A sight for sore eyes and bruised thighs: Josh, my personal trainer, all oiled up with Sainsbury's Italian Olive Oil during my recent 6-hour interview with him.
 
Today, Josh has started me on a programme of intensive physical exercise, called the F Plan, including a diet of boiled cauliflower for breakfast, lunch and dinner.  He's also forbade me from drinking any alcohol what so ever - so no Stoli, no Creme de menthe frappé and definitely no Long Slow Comfortable Screws Up Against The Wall!  

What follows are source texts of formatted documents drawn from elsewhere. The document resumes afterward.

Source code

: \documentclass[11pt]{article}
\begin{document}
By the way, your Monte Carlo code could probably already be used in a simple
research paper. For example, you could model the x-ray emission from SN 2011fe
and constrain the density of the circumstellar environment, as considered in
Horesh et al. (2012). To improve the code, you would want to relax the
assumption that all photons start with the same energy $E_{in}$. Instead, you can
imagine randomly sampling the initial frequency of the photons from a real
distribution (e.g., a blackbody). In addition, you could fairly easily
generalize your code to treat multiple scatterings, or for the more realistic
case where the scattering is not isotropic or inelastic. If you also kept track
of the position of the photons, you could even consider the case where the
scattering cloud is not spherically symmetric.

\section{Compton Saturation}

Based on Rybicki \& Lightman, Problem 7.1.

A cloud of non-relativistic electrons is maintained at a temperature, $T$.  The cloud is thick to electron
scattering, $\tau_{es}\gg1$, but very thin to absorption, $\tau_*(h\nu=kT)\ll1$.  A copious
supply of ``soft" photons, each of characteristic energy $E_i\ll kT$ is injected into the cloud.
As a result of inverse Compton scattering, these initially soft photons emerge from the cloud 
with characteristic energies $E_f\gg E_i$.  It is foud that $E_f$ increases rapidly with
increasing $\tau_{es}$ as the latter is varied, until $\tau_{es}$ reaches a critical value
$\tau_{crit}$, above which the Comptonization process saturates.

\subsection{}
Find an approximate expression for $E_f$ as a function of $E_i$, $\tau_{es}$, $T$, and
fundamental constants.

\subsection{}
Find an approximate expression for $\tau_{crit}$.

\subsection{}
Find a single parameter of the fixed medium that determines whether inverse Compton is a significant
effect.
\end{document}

I've taken up ballet and roller-skating instead of supping cocktails.   I'm practicing ballet manoeuvres and rollerskating around the banquet hall completely stark naked.  The original 1930s parquet flooring is ideal for skating on.  Here's a pic:


 
I've also gone to the added expense of having a state-of-the-art entertainment system installed so I can listen to music absolutely anywhere in the house whilst I'm working out.   

I've just heard Breathe by Ryan Star whilst reaching speeds of over 25 miles per hour on my Santa Barbara V290 skates.  I think I wrote about Ryan Star before: he's one of my favourite male vocalists ever, a true New Yorker and a hunk too.  No-one has heard of him here in Europe.  If you're in England, Ryan, call me!

Have a listen to one of his best songs:
 
What are YOU listening to right now?  And how is your Weight Loss regime going?   Tell Fanny your favourite songs using the Comments box below, and I'll give them a whirl at my next workout.  I might even do a feature about them... just no Lady Gaga, please as I don't want to have my hearing damaged by the sound of caterwauling! x

Friday 18 January 2013

Who stole the walnut crackers?

Just as I was about to sit down to watch The Wombles - one of my favourite evening sitcoms - I came across a huge bowl of walnuts in a forgotten corner of the sitting-room.   Christmas seems a distant memory and it's a mystery as to how these walnuts have been overlooked - there they lay, all dusty, wrinkly and unloved, shivering in a corner.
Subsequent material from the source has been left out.